Methods. This study employed a scoping review methodology to rapidly map the field of the gig economy and workers' exclusion from the social safety net in the social work/welfare field. Two social service/welfare research databases and one sociology research database were searched for papers covering this domain; included were articles in English from the years 2016 - 2022. There was no regional boundary in the collected data; it covered more than ten countries, such as European countries, the U.S, Brazil, China, India, and Australia. Three researchers assessed articles, extracted data, and analyzed patterns of knowledge.
Results: Forty papers focusing on the welfare needs of platform workers were identified. Three main application domains emerged in the literature, including: (i) what is the current state of the literature addressing the gig economy; (ii) how are platform workers identified?; (iii) how are platform workers excluded from social welfare. The results suggest that workers in the gig economy have been excluded from the social safety net because they are defined as self-employed in most countries and therefore ineligible for work-based welfare benefits. Gig workers' autonomy over their labor was much weaker than the traditional self-employed, as algorithmic systems of their employers controlled their work. During the covid-19 period, platform workers have been exposed to severe vulnerability. They have worked in conditions where they cannot take care of their hygiene while the industry has become more competitive as individuals swarmed into the industry. We discovered efforts to redesign the social safety net to include them in some countries, such as Portugal. However, their discussion is still in its infancy.
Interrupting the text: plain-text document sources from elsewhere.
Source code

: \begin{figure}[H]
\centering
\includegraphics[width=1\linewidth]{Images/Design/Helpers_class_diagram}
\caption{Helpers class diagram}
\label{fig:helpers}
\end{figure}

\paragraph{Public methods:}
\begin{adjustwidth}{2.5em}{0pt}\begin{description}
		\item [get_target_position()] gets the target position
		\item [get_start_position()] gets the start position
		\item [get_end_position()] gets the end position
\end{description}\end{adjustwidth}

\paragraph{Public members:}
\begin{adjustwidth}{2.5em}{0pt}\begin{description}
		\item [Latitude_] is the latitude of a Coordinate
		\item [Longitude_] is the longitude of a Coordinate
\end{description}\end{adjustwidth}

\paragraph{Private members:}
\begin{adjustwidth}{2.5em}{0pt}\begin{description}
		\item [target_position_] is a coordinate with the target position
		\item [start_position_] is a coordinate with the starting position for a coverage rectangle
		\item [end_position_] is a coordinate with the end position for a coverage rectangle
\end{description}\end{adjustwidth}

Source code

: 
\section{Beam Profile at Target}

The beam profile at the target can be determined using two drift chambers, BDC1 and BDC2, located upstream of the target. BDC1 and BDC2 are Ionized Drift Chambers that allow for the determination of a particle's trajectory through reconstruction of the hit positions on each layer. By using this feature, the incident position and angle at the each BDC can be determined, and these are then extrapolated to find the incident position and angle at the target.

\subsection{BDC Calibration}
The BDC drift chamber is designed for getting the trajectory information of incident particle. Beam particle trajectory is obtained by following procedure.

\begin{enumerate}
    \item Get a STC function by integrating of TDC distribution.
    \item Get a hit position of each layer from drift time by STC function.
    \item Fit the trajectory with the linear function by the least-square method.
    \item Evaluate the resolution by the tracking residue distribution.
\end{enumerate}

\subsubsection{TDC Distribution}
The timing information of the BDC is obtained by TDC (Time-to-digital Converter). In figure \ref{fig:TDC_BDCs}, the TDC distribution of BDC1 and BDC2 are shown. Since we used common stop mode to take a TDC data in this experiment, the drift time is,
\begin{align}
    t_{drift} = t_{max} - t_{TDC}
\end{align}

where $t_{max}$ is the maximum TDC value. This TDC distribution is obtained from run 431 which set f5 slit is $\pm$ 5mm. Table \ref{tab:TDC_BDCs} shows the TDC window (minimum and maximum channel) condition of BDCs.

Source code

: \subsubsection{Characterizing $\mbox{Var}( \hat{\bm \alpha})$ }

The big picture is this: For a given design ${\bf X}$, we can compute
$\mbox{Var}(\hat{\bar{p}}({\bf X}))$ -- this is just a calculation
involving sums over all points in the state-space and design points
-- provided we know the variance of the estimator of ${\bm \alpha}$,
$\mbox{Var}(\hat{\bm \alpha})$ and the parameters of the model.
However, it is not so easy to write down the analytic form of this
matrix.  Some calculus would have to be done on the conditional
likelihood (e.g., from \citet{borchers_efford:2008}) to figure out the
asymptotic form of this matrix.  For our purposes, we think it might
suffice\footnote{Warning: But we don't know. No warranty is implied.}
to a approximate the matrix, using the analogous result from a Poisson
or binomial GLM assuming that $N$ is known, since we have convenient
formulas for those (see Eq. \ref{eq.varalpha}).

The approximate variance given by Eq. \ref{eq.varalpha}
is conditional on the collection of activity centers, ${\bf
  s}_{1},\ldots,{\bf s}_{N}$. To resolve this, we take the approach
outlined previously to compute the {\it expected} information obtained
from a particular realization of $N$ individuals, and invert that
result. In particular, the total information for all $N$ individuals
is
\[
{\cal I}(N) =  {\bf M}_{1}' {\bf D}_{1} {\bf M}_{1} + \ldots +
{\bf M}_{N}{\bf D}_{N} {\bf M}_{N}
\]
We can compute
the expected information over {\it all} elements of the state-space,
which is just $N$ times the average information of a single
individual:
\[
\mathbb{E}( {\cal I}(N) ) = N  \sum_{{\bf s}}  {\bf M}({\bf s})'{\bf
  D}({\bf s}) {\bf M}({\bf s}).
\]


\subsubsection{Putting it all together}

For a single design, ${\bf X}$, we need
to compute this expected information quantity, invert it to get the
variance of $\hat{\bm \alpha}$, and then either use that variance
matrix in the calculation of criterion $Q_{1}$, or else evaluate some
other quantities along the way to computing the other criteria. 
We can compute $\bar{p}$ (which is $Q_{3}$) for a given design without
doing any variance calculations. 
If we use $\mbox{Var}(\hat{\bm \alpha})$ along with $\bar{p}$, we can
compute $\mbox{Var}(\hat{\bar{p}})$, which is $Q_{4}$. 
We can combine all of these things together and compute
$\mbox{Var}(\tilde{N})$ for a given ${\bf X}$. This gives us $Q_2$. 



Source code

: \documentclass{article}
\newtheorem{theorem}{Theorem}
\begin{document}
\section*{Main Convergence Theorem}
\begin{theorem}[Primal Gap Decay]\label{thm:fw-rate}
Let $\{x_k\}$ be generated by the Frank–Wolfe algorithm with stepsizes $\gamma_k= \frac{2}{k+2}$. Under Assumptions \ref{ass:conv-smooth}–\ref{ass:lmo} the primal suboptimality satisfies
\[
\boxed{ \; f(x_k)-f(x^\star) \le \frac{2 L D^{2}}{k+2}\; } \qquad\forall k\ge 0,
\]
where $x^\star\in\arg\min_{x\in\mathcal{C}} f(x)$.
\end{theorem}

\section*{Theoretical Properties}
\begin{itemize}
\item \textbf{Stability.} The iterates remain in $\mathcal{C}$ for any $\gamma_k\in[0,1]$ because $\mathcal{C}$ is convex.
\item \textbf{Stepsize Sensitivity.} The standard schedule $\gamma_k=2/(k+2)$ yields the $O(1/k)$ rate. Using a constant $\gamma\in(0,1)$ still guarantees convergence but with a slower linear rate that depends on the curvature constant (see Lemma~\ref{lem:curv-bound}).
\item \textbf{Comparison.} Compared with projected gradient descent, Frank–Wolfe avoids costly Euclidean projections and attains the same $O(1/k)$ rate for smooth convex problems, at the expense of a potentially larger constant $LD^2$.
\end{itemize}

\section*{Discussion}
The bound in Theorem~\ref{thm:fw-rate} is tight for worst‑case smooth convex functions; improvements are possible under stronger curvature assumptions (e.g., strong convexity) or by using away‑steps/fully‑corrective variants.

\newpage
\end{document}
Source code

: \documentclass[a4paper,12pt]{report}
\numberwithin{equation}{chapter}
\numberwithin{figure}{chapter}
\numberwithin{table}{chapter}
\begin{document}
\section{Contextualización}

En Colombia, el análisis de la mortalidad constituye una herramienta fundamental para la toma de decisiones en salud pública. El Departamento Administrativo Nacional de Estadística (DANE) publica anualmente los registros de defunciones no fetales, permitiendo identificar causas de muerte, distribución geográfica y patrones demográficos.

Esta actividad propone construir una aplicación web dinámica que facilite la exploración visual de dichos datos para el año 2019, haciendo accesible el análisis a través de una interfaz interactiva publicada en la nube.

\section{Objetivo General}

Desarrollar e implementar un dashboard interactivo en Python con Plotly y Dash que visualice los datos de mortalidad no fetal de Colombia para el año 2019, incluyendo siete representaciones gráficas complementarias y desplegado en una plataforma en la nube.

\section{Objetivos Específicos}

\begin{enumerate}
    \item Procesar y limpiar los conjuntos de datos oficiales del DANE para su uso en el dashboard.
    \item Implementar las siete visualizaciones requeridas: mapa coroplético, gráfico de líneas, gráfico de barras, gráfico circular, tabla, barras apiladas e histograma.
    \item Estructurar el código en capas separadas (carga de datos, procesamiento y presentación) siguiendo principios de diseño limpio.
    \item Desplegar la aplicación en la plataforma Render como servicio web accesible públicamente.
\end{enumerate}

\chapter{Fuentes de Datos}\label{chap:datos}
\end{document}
Conclusions and Implications: Most previous research focused on describing platform workers' performance and difficulties with the qualitative methods. The lack of quantitative analysis can be attributed to the lack of agreement on how to legally and statistically distinguish them from traditional wage earners and how to measure the size of the population. We found a void to test theories that can be associated with platform workers' characteristics, such as theories related to stress, strain, self-esteem, loneliness, and various behaviors.